■ ENTRIES SHOWN ■
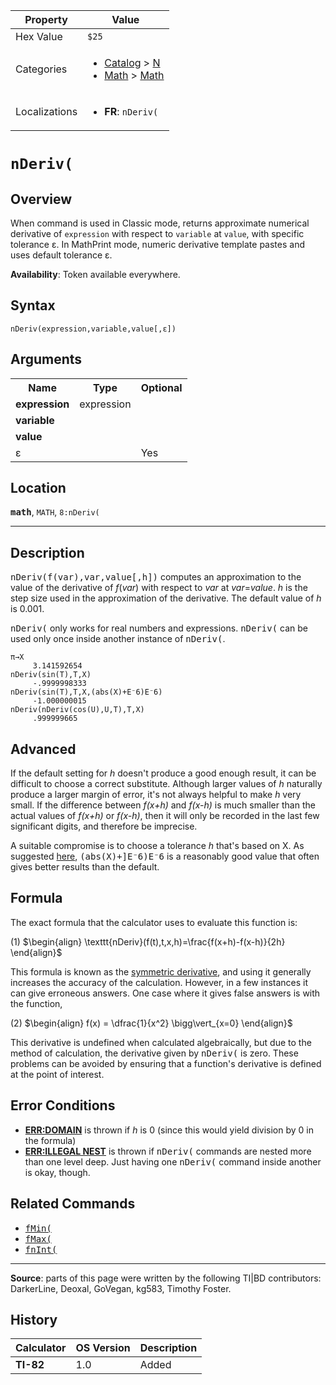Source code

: | Property      | Value |
|---------------|-------|
| Hex Value     | `$25`|
| Categories    | <ul><li>[Catalog](<../categories/Catalog.md>) > [N](<../categories/Catalog.md#N>)</li><li>[Math](<../categories/Math.md>) > [Math](<../categories/Math.md#Math>)</li></ul> |
| Localizations | <ul><li><b>FR</b>: `nDeriv(`</li></ul> |

# `nDeriv(`

## Overview
When command is used in Classic mode, returns approximate numerical derivative of `expression` with respect to `variable` at `value`, with specific tolerance ε.
In MathPrint mode, numeric derivative template pastes and uses default tolerance ε.


<b>Availability</b>: Token available everywhere.

## Syntax
`nDeriv(expression,variable,value[,ε])`

## Arguments
<table>
<tr><th>Name</th><th>Type</th><th>Optional</th></tr>

<tr><td><b>expression</b></td><td>expression</td><td></td></tr>

<tr><td><b>variable</b></td><td></td><td></td></tr>

<tr><td><b>value</b></td><td></td><td></td></tr>

<tr><td>ε</td><td></td><td>Yes</td></tr>

</table>

## Location
<tt><kbd><b>math</b></kbd></tt>, `MATH`, `8:nDeriv(`
<hr>

## Description

<tt>nDeriv(f(var),var,value[,h])</tt> computes an approximation to the value of the derivative of _f_(_var_) with respect to _var_ at _var_=_value_. _h_ is the step size used in the approximation of the derivative. The default value of _h_ is 0.001.

<tt>nDeriv(</tt> only works for real numbers and expressions. <tt>nDeriv(</tt> can be used only once inside another instance of <tt>nDeriv(</tt>.

```ti-basic
π→X
     3.141592654
nDeriv(sin(T),T,X)
     -.9999998333
nDeriv(sin(T),T,X,(abs(X)+E⁻6)E⁻6)
     -1.000000015
nDeriv(nDeriv(cos(U),U,T),T,X)
     .999999665
```

## Advanced

If the default setting for _h_ doesn't produce a good enough result, it can be difficult to choose a correct substitute. Although larger values of _h_ naturally produce a larger margin of error, it's not always helpful to make _h_ very small. If the difference between _f(x+h)_ and _f(x-h)_ is much smaller than the actual values of _f(x+h)_ or _f(x-h)_, then it will only be recorded in the last few significant digits, and therefore be imprecise.

A suitable compromise is to choose a tolerance _h_ that's based on X. As suggested [here](http://www.unitedti.org/index.php?act=ST&f=54&t=4367&hl=&view=findpost&p=68526), <tt>(abs(X)+]E⁻6)E⁻6</tt> is a reasonably good value that often gives better results than the default.

## Formula

The exact formula that the calculator uses to evaluate this function is:

(1) $`\begin{align} \texttt{nDeriv}(f(t),t,x,h)=\frac{f(x+h)-f(x-h)}{2h} \end{align}`$ 

This formula is known as the [symmetric derivative](https://en.wikipedia.org/wiki/Symmetric_derivative), and using it generally increases the accuracy of the calculation. However, in a few instances it can give erroneous answers. One case where it gives false answers is with the function,

(2) $`\begin{align} f(x) = \dfrac{1}{x^2} \bigg\vert_{x=0} \end{align}`$ 

This derivative is undefined when calculated algebraically, but due to the method of calculation, the derivative given by <tt>nDeriv(</tt> is zero. These problems can be avoided by ensuring that a function's derivative is defined at the point of interest.

## Error Conditions

*   **[ERR:DOMAIN](errors#domain)** is thrown if _h_ is 0 (since this would yield division by 0 in the formula)
*   **[ERR:ILLEGAL NEST](errors#illegalnest)** is thrown if <tt>nDeriv(</tt> commands are nested more than one level deep. Just having one <tt>nDeriv(</tt> command inside another is okay, though.

## Related Commands

*   <tt><a href="fMin(.md">fMin(</a></tt>
*   <tt><a href="fMax(.md">fMax(</a></tt>
*   <tt><a href="fnInt(.md">fnInt(</a></tt>

* * *

**Source**: parts of this page were written by the following TI|BD contributors: DarkerLine, Deoxal, GoVegan, kg583, Timothy Foster.

## History
| Calculator | OS Version | Description |
|------------|------------|-------------|
| <b>TI-82</b> | 1.0 | Added |


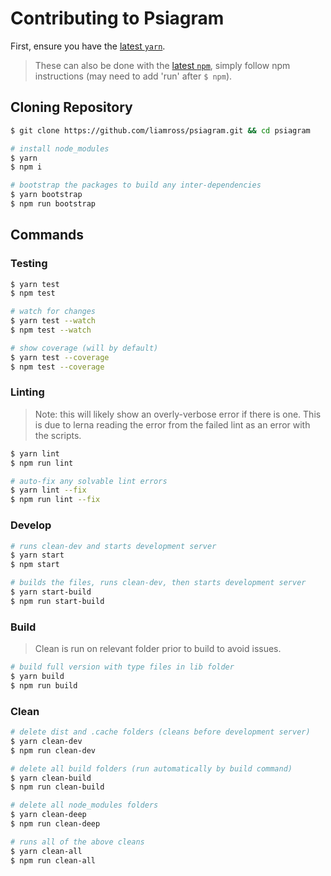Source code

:# Contributing to Psiagram

First, ensure you have the [latest `yarn`](https://yarnpkg.com/en/).

> These can also be done with the [latest `npm`](https://docs.npmjs.com/), simply follow npm instructions (may need to add 'run' after `$ npm`).

## Cloning Repository

```sh
$ git clone https://github.com/liamross/psiagram.git && cd psiagram

# install node_modules
$ yarn
$ npm i

# bootstrap the packages to build any inter-dependencies
$ yarn bootstrap
$ npm run bootstrap
```

## Commands

### Testing

```sh
$ yarn test
$ npm test

# watch for changes
$ yarn test --watch
$ npm test --watch

# show coverage (will by default)
$ yarn test --coverage
$ npm test --coverage
```

### Linting

> Note: this will likely show an overly-verbose error if there is one. This is due to lerna reading the error from the failed lint as an error with the scripts.

```sh
$ yarn lint
$ npm run lint

# auto-fix any solvable lint errors
$ yarn lint --fix
$ npm run lint --fix
```

### Develop

```sh
# runs clean-dev and starts development server
$ yarn start
$ npm start

# builds the files, runs clean-dev, then starts development server
$ yarn start-build
$ npm run start-build
```

### Build

> Clean is run on relevant folder prior to build to avoid issues.

```sh
# build full version with type files in lib folder
$ yarn build
$ npm run build
```

### Clean

```sh
# delete dist and .cache folders (cleans before development server)
$ yarn clean-dev
$ npm run clean-dev

# delete all build folders (run automatically by build command)
$ yarn clean-build
$ npm run clean-build

# delete all node_modules folders
$ yarn clean-deep
$ npm run clean-deep

# runs all of the above cleans
$ yarn clean-all
$ npm run clean-all
```
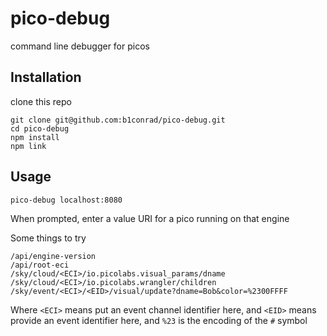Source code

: # pico-debug
command line debugger for picos

## Installation
clone this repo
```
git clone git@github.com:b1conrad/pico-debug.git
cd pico-debug
npm install
npm link
```

## Usage
```
pico-debug localhost:8080
```

When prompted, enter a value URI for a pico running on that engine

Some things to try

```
/api/engine-version
/api/root-eci
/sky/cloud/<ECI>/io.picolabs.visual_params/dname
/sky/cloud/<ECI>/io.picolabs.wrangler/children
/sky/event/<ECI>/<EID>/visual/update?dname=Bob&color=%2300FFFF
```

Where `<ECI>` means put an event channel identifier here, 
and `<EID>` means provide an event identifier here,
and `%23` is the encoding of the `#` symbol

■ THE PROBLEM ■
State how many lines of the records above contain the word "server", and give only that number.

■ EXPECTED OUTPUT ■
3